The established firm more often responds by using its market and political power to resist change. The tactic failed for music publishers, but does not always fail: see how state-supported dinosaurs have tightened their control of the banking system, or observe that the cars we drive have changed only incrementally in a century. The internet came about because the technology emerged in a brief interval in which US telecom deregulation had broken up AT&T and before changes in policy allowed three regionally dominant operators to regain dominance.

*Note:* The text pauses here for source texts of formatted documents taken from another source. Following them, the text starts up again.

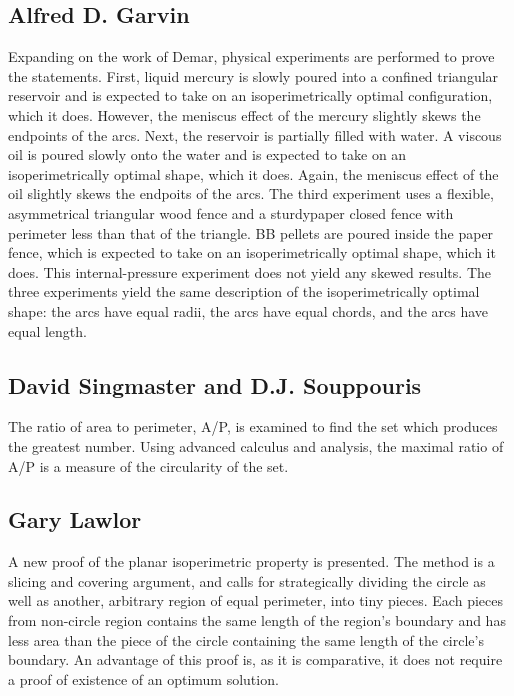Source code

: \documentclass[a4paper]{book}
\numberwithin{theorem}{section}%
\begin{document}
\subsection{Alfred D. Garvin}
Expanding on the work of Demar, physical experiments are performed to prove the statements. First, liquid mercury is slowly poured into a confined triangular reservoir and is expected to take on an isoperimetrically optimal configuration, which it does. However, the meniscus effect of the mercury slightly skews the endpoints of the arcs. Next, the reservoir is partially filled with water. A viscous oil is poured slowly onto the water and is expected to take on an isoperimetrically optimal shape, which it does. Again, the meniscus effect of the oil slightly skews the endpoits of the arcs. The third experiment uses a flexible, asymmetrical triangular wood fence and a sturdypaper closed fence with perimeter less than that of the triangle. BB pellets are poured inside the paper fence, which is expected to take on an isoperimetrically optimal shape, which it does. This internal-pressure experiment does not yield any skewed results. The three experiments yield the same description of the isoperimetrically optimal shape: the arcs have equal radii, the arcs have equal chords, and the arcs have equal length.

\subsection{David Singmaster and D.J. Souppouris}
The ratio of area to perimeter, A/P, is examined to find the set which produces the greatest number. Using advanced calculus and analysis, the maximal ratio of A/P is a measure of the circularity of the set.

\subsection{Gary Lawlor}
A new proof of the planar isoperimetric property is presented. The method is a slicing and covering argument, and calls for strategically dividing the circle as well as another, arbitrary region of equal perimeter, into tiny pieces. Each pieces from non-circle region contains the same length of the region’s boundary and has less area than the piece of the circle containing the same length of the circle’s boundary. An advantage of this proof is, as it is comparative, it does not require a proof of existence of an optimum solution.
\end{document}
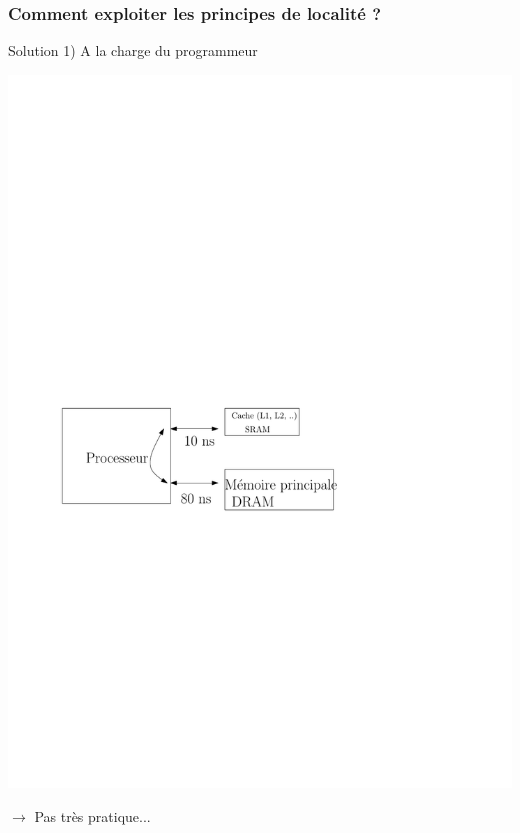 \documentclass{beamer}
\begin{document}
\begin{frame}
\frametitle{Comment exploiter les principes de localité ?}

\begin{block}{Solution 1) A la charge du programmeur}

\centering\includegraphics[width=\linewidth]{Figs/nocache_mem}

\end{block}

$\rightarrow$ Pas très pratique...

\end{frame}
\end{document}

But the most illuminating story is that of IBM. Through the 1970s, the personal computer was mired in its corporate bureaucracy, which – correctly – perceived a threat to its existing business. The computer that introduced the term PC into everyday language was designed by an off-site team, which bought software from Microsoft and chips from Intel to avoid dealing with their own colleagues. These engineers changed the world. In the process, they almost destroyed the company that gave them the freedom to do so.
Schumpeter applauded capitalism as much as Marxists despised it. But he shared the Marxist beliefs that creative destruction was at the heart of capitalism and that its inevitable consequence would be capitalism’s demise. Schumpeter feared that the very success of capitalism would give entrenched interests the power to resist the process of innovation that was at the heart of capitalism’s success. Mitt Romney is right to emphasise the role of creative destruction in the market economy, but that is not the market economy his financial backers have in mind.
And perhaps Schumpeter was right. The prescient, cynical Adam Smith had still not imagined a world in which the Wealth of Nations would cross the world digitally at the click of a mouse. Nor had he envisaged one in which legislation would be drafted by paid lobbyists.